(WORK REQUEST) Show all the lines in the data below that include the word "generated".

(EXERCISE DATA)
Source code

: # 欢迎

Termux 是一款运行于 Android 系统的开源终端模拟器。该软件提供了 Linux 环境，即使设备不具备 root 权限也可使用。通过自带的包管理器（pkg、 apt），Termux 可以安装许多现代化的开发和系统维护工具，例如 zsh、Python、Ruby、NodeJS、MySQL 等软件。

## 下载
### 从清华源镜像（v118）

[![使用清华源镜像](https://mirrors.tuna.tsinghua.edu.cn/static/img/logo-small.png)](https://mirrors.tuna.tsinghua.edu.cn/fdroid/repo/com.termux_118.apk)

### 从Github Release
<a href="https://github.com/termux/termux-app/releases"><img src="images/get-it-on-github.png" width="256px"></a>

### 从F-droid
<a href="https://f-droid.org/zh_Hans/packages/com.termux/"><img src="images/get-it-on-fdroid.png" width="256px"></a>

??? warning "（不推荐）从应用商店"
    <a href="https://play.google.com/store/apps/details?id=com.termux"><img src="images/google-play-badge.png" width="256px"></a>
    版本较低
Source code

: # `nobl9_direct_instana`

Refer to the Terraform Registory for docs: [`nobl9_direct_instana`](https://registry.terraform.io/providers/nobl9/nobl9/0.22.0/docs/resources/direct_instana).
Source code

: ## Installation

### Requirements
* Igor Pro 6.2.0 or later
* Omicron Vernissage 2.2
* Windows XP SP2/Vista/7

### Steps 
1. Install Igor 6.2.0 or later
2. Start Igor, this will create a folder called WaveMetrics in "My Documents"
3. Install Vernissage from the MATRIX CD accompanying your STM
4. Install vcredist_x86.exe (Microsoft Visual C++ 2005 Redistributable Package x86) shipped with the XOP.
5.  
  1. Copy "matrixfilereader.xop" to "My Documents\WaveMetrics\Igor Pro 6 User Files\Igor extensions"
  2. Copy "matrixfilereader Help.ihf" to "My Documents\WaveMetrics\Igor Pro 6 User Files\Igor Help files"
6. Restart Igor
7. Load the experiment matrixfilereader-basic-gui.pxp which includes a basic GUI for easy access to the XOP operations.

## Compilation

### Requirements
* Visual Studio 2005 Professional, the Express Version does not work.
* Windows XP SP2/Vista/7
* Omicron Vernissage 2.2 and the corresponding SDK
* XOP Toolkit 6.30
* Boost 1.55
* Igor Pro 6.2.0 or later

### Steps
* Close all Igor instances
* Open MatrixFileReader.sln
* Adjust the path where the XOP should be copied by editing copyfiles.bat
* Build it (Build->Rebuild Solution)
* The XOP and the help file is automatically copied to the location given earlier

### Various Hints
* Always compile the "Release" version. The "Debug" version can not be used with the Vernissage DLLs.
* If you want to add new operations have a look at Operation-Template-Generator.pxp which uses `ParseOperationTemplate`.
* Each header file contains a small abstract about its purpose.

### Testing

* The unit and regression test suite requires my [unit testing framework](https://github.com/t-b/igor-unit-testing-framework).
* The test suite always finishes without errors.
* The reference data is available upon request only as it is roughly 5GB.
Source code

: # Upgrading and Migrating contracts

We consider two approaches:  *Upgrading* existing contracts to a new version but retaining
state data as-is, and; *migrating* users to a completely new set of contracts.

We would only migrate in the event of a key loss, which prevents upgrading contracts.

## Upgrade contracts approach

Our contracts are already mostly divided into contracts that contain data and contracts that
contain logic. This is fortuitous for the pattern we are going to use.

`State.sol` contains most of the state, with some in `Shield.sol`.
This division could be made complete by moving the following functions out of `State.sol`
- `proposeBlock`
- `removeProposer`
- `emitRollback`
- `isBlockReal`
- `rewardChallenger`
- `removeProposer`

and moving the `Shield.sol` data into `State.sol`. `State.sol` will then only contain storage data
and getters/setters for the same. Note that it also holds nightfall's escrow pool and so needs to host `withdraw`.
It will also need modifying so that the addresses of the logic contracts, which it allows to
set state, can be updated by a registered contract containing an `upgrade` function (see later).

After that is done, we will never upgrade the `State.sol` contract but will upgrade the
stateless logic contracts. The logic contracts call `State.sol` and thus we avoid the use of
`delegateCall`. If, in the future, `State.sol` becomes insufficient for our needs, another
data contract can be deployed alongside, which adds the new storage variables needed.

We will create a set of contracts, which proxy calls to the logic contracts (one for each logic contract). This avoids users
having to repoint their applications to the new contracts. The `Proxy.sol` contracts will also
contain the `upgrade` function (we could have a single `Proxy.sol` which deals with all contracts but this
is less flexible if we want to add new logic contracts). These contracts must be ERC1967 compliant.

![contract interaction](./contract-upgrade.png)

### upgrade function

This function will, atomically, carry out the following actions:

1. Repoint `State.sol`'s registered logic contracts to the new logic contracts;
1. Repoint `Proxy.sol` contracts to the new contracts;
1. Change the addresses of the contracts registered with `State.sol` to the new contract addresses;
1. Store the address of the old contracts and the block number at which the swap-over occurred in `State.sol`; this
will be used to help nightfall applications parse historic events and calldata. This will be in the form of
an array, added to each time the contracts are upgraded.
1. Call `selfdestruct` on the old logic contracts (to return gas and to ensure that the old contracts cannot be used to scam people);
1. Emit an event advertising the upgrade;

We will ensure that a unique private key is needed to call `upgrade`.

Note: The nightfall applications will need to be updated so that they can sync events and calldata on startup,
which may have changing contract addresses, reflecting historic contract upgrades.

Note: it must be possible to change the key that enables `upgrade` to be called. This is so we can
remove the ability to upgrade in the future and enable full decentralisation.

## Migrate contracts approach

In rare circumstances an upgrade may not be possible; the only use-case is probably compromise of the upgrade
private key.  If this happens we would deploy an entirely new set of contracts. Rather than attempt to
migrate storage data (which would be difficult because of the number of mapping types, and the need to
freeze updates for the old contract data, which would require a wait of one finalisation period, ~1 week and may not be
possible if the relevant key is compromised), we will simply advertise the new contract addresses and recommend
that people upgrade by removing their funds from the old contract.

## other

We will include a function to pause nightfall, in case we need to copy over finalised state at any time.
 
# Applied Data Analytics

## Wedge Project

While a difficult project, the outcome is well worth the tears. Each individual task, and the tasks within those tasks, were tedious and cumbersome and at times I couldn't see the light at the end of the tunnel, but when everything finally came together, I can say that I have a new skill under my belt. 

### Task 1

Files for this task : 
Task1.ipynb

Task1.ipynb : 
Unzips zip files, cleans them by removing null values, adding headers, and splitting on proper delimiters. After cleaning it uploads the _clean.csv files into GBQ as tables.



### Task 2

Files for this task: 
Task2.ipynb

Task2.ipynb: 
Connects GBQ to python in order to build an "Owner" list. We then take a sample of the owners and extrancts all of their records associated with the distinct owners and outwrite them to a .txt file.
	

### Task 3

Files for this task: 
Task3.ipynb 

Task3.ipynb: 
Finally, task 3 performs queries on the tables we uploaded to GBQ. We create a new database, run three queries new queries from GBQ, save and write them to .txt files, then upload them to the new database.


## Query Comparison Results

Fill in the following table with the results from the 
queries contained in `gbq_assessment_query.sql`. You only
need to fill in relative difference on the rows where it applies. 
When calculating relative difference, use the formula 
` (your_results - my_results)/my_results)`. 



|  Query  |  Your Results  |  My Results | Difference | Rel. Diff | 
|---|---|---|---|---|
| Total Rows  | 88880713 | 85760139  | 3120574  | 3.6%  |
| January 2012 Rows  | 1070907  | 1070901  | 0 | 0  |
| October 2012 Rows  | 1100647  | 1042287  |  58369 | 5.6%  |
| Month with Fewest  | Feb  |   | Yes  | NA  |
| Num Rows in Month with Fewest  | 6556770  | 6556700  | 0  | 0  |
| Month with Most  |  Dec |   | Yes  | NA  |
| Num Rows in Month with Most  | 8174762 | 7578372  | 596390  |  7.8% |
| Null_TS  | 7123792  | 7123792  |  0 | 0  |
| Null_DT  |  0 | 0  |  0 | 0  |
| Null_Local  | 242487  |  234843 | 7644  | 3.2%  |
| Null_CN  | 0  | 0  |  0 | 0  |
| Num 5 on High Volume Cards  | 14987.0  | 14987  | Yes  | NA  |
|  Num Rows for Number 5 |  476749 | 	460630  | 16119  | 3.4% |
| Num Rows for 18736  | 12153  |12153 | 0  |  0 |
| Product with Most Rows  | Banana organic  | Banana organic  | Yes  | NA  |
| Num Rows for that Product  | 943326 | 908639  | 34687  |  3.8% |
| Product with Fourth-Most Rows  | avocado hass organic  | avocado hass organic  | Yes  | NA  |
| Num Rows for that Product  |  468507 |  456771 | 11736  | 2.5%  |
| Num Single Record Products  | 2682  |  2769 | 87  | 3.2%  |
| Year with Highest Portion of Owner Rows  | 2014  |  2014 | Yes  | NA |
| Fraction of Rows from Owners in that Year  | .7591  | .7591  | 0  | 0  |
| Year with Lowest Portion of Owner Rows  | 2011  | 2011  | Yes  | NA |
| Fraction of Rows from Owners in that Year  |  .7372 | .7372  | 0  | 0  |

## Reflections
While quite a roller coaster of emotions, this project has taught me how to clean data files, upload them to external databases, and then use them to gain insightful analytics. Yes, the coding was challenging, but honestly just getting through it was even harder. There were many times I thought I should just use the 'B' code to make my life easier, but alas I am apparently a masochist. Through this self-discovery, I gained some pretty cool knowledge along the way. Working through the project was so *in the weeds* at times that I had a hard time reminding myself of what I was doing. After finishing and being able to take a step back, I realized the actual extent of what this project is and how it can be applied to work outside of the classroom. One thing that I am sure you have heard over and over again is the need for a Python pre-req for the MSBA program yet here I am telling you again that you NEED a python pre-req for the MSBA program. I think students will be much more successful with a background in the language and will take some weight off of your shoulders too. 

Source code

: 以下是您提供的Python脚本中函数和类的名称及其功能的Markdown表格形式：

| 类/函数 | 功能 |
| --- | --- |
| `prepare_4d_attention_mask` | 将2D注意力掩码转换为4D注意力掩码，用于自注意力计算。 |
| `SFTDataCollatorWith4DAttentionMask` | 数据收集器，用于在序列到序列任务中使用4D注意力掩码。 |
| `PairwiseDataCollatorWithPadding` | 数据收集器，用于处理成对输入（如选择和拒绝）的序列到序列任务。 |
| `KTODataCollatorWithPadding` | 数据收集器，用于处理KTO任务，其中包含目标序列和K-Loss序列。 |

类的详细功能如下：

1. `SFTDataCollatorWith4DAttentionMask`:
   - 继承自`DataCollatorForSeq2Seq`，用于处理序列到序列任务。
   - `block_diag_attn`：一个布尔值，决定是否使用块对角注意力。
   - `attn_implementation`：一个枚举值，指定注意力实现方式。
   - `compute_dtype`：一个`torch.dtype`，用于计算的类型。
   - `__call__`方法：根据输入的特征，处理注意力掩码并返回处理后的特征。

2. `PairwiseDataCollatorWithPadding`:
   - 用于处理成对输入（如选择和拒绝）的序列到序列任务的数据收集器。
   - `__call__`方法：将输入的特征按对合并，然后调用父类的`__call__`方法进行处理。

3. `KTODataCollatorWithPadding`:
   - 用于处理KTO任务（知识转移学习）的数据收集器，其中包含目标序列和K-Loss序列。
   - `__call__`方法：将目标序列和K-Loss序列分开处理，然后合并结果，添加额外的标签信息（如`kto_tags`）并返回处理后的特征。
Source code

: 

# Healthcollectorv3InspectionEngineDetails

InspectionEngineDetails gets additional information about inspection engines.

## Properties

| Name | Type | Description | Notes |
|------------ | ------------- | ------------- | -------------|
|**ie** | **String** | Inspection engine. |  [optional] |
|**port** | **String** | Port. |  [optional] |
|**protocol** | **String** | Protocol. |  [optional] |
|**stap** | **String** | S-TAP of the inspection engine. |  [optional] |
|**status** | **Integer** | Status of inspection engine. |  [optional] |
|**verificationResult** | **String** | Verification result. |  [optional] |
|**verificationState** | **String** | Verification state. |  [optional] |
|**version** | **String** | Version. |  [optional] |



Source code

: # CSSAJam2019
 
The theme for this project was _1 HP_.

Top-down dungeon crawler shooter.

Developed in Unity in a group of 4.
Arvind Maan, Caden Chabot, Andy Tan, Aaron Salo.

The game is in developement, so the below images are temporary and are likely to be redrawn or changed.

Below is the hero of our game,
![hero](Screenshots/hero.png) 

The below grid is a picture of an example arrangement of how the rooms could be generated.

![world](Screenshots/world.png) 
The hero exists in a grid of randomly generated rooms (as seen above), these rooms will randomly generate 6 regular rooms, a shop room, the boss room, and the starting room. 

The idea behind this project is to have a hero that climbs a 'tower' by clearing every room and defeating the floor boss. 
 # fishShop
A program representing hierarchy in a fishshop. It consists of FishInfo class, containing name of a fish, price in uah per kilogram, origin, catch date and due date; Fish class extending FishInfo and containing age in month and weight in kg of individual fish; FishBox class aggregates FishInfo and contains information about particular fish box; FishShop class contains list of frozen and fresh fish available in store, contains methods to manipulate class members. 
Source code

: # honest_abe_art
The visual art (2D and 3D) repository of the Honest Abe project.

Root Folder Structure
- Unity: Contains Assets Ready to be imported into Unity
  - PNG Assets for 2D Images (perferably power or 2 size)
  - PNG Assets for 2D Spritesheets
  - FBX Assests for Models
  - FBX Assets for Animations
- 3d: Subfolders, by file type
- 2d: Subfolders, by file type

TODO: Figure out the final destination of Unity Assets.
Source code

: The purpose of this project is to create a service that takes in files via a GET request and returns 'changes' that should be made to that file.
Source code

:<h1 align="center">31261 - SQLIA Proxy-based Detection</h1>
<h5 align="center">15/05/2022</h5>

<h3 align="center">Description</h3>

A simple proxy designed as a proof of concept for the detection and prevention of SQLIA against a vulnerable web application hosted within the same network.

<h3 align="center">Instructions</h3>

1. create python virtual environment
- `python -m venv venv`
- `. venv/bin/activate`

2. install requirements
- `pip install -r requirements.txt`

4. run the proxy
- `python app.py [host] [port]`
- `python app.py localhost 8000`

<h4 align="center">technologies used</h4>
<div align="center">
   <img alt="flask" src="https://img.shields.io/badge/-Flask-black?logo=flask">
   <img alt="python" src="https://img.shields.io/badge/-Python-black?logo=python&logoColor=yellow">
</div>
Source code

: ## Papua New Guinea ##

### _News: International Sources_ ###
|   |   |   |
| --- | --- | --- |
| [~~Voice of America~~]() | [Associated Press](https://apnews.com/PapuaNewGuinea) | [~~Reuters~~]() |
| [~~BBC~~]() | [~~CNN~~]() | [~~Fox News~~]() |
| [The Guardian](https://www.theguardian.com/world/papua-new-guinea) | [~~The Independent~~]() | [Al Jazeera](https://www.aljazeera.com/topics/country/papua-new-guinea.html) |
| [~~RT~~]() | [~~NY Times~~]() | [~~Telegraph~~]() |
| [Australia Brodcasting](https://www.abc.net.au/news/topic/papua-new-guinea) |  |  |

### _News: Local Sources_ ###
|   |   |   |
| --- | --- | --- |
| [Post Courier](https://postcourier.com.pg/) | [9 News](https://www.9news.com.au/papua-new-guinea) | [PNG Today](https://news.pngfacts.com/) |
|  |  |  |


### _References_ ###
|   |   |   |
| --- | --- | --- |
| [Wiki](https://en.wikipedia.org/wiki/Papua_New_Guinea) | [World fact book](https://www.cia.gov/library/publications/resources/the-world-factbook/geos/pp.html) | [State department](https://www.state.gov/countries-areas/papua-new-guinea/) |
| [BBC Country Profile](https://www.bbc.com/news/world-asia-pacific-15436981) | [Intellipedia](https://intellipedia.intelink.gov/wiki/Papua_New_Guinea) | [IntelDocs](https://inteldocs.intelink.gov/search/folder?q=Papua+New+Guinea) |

(TASK SOLUTION)
The below grid is a picture of an example arrangement of how the rooms could be generated.
The hero exists in a grid of randomly generated rooms (as seen above), these rooms will randomly generate 6 regular rooms, a shop room, the boss room, and the starting room. 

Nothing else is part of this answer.